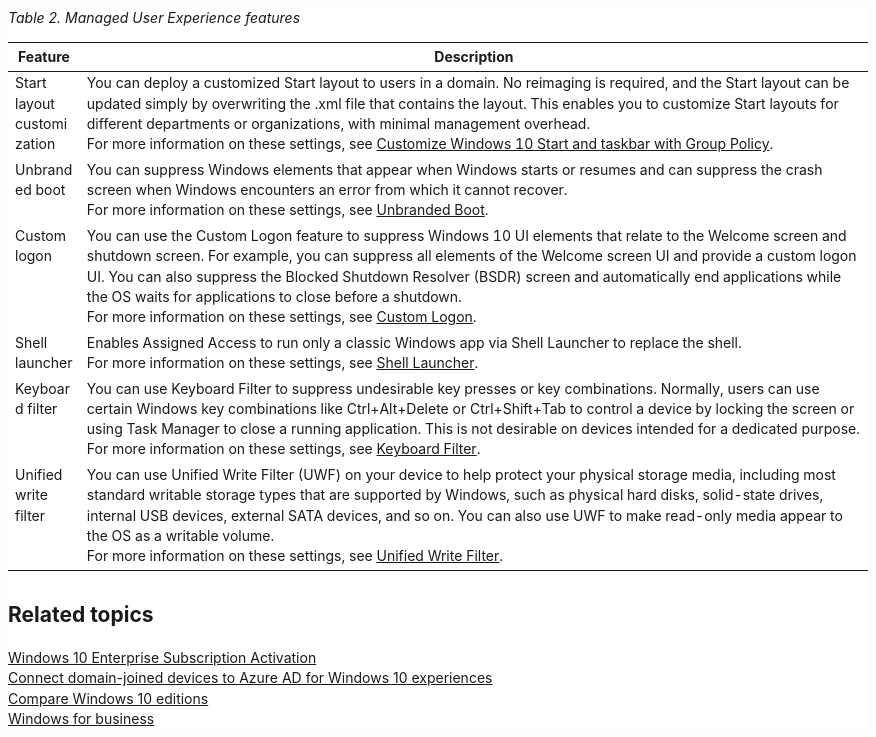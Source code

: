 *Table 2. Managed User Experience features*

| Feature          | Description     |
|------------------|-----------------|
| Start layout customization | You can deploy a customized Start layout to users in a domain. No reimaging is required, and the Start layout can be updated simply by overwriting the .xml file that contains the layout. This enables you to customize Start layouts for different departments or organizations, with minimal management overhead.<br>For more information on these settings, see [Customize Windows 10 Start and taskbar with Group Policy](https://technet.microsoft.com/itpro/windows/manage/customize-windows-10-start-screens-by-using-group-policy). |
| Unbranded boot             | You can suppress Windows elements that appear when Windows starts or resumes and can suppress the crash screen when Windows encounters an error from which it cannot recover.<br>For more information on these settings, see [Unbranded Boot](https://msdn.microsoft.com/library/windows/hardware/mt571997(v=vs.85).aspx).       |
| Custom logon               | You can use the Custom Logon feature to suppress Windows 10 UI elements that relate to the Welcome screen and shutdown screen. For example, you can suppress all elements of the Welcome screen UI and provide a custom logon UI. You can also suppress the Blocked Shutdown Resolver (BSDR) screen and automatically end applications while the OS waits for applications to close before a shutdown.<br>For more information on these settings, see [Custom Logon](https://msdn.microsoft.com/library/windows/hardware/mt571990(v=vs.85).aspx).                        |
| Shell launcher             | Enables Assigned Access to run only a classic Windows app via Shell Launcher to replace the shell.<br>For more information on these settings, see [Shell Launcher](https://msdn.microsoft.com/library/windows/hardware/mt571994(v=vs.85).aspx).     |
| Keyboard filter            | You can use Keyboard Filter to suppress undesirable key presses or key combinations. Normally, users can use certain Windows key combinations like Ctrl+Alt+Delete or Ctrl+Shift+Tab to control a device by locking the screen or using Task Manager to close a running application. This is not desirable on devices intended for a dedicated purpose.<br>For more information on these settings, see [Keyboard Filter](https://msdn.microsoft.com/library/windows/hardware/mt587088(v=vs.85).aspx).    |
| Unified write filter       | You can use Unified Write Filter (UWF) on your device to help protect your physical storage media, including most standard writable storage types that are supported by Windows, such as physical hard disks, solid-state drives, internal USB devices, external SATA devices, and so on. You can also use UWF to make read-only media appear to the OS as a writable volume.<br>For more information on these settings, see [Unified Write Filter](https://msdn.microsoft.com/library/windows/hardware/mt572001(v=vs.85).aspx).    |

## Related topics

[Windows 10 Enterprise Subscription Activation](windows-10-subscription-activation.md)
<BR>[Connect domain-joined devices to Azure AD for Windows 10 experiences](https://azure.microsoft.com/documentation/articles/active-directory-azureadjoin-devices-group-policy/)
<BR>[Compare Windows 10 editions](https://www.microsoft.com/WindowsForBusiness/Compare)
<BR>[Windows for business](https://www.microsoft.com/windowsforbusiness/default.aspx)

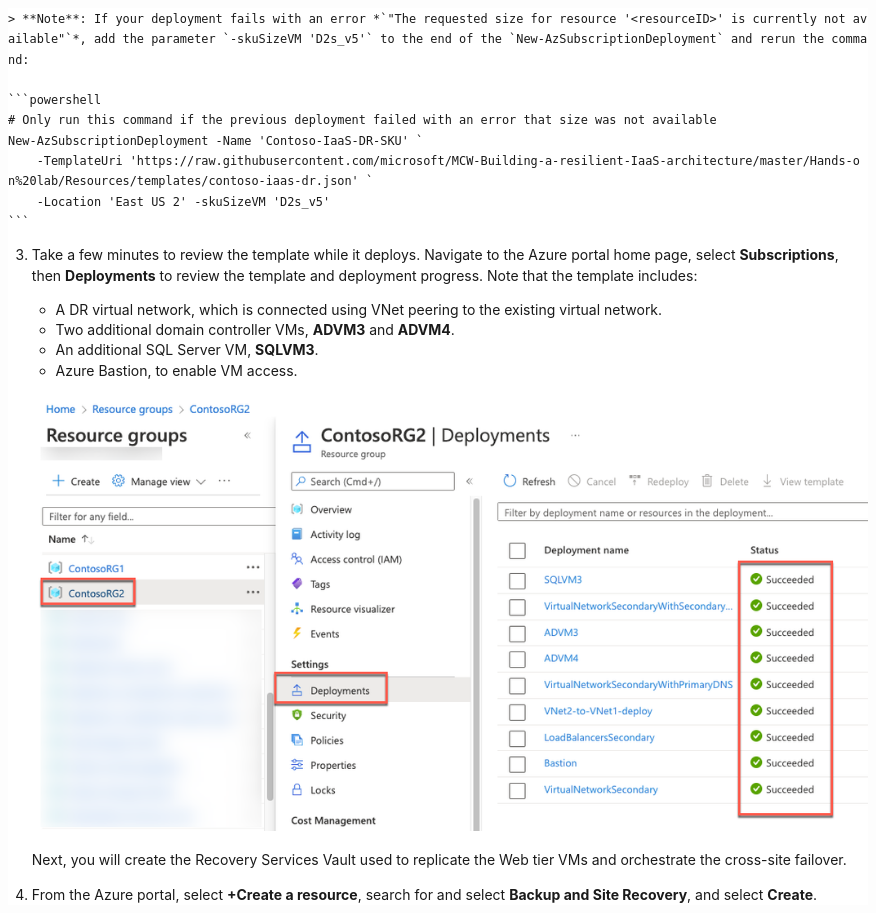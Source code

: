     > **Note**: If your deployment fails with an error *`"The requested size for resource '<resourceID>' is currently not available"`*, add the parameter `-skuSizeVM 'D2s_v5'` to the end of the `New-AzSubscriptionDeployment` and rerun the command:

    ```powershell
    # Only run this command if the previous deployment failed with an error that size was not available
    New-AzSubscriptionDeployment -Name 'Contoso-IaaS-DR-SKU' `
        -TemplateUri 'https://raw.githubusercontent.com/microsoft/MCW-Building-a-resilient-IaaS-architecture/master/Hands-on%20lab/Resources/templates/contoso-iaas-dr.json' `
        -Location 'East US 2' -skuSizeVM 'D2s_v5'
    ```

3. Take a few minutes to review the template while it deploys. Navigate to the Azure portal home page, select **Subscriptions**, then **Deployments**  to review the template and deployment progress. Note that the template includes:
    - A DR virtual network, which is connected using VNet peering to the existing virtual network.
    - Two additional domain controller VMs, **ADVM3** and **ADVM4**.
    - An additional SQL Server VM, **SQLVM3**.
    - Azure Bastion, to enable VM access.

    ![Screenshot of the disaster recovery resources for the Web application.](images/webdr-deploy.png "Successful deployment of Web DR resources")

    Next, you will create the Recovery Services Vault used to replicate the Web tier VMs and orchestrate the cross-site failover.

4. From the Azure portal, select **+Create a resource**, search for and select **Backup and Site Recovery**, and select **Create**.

- - - - - - -

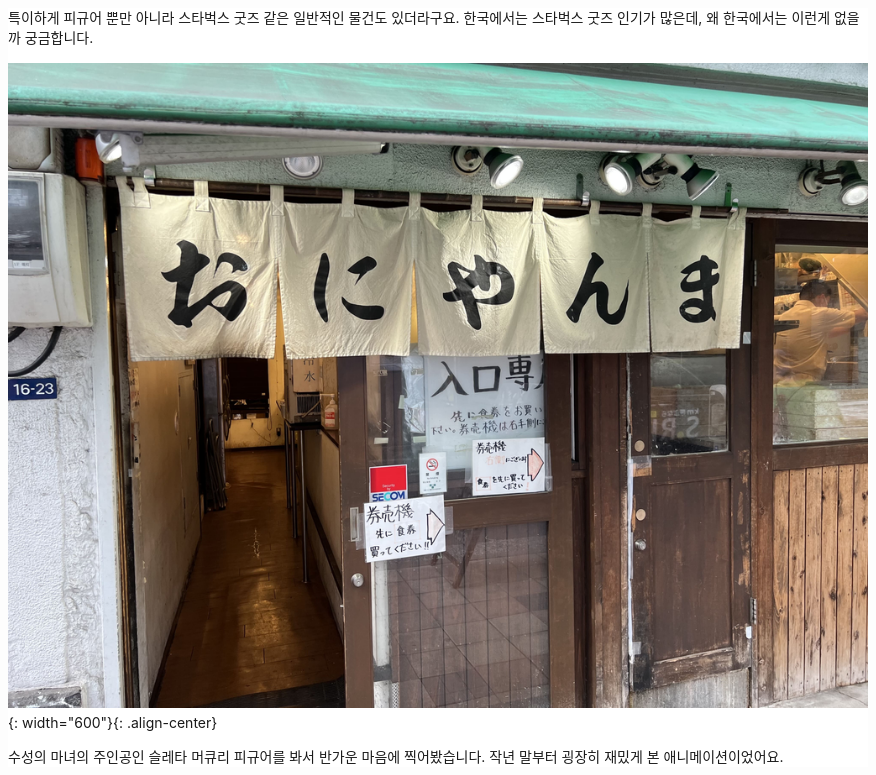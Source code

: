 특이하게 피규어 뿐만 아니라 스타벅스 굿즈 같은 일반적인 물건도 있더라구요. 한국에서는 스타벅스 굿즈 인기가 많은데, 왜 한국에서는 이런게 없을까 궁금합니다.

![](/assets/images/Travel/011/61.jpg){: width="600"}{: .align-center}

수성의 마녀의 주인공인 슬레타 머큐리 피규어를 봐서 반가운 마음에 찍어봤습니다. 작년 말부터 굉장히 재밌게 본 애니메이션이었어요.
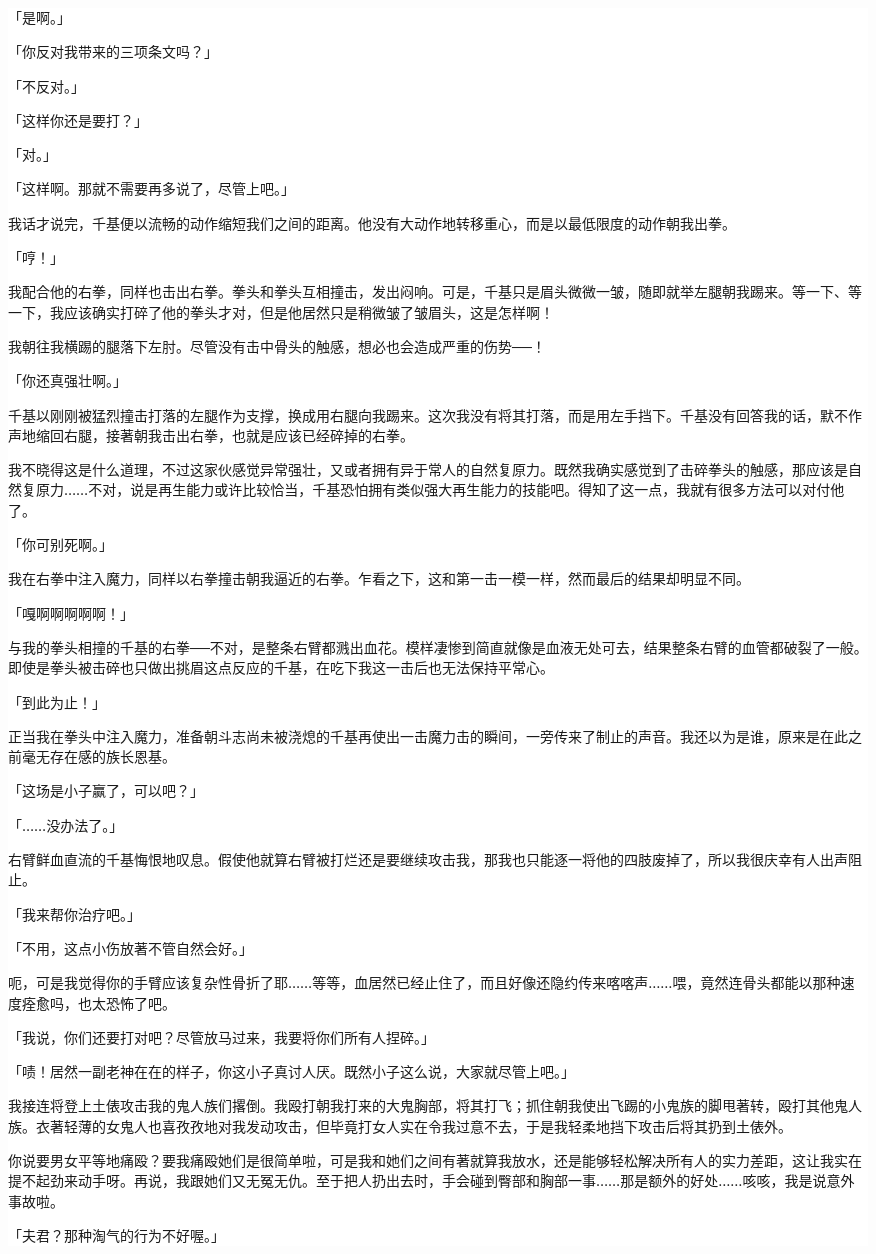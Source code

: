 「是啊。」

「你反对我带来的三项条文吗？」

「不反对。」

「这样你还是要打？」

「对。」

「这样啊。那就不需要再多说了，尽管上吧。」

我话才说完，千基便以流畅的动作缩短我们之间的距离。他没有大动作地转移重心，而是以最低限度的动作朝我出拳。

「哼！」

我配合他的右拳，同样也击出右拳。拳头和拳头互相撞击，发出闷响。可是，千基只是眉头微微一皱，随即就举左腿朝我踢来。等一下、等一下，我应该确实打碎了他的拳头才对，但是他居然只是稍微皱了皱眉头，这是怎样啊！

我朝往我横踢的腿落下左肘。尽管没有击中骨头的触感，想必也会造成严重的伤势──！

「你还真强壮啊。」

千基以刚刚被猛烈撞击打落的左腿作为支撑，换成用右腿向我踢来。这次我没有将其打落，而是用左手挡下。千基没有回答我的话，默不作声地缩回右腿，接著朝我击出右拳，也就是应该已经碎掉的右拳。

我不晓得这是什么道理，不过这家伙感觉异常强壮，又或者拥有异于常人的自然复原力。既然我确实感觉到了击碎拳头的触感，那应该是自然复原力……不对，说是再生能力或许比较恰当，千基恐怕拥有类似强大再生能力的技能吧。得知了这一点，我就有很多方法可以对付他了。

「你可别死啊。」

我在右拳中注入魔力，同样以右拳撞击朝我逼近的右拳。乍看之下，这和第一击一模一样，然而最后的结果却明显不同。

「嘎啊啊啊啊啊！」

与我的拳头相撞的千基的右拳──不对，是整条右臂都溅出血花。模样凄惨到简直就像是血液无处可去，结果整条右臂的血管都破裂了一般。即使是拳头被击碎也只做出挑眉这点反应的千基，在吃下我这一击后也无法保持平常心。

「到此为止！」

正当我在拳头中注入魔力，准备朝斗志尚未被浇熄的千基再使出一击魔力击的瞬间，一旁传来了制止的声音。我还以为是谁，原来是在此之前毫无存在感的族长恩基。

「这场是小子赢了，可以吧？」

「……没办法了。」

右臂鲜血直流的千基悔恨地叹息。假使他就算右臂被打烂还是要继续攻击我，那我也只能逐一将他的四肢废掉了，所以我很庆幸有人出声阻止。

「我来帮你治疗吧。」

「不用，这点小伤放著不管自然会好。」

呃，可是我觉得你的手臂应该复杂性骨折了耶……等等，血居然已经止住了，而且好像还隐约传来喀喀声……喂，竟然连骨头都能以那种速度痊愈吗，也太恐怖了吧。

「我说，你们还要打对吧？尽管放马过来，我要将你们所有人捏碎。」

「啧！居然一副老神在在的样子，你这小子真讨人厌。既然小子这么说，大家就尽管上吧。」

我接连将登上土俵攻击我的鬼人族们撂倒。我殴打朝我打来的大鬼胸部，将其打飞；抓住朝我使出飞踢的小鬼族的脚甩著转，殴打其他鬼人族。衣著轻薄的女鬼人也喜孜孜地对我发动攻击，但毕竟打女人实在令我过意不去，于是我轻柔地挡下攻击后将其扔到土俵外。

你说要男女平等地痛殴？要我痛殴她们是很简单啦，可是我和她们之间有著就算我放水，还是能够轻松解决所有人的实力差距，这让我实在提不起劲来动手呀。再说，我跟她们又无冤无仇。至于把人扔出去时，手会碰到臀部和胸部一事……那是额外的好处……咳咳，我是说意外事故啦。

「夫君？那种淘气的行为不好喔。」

- - - - - - -

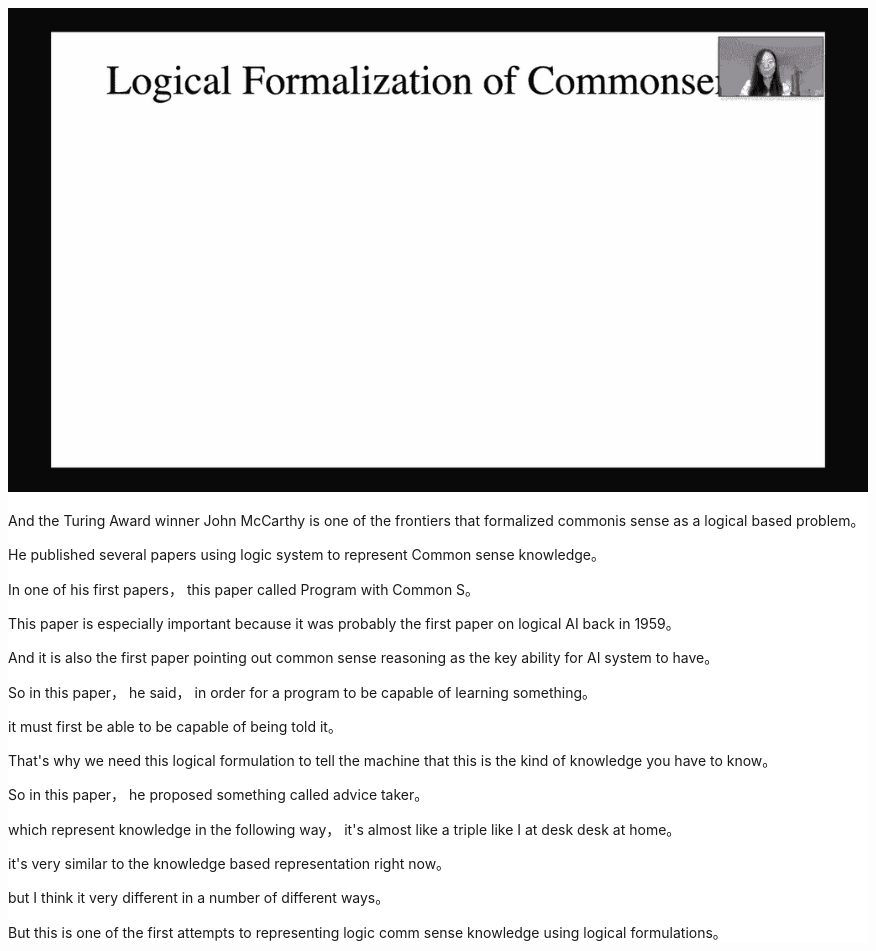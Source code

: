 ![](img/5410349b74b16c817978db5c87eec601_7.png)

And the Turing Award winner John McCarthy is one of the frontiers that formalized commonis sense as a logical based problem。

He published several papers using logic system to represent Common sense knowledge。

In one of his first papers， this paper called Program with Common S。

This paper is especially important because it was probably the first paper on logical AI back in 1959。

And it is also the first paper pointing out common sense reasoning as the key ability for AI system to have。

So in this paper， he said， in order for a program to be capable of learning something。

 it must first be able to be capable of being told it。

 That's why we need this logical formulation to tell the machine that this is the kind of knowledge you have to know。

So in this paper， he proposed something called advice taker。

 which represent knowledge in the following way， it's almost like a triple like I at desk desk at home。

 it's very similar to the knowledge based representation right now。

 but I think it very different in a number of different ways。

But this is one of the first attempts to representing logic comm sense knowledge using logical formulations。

- - - - - - -

When you reach the line with "In one of his" in the records above, start writing out lines exactly, and stop once the line with "And it is also" has been written; include nothing else.

In one of his first papers， this paper called Program with Common S。

This paper is especially important because it was probably the first paper on logical AI back in 1959。

And it is also the first paper pointing out common sense reasoning as the key ability for AI system to have。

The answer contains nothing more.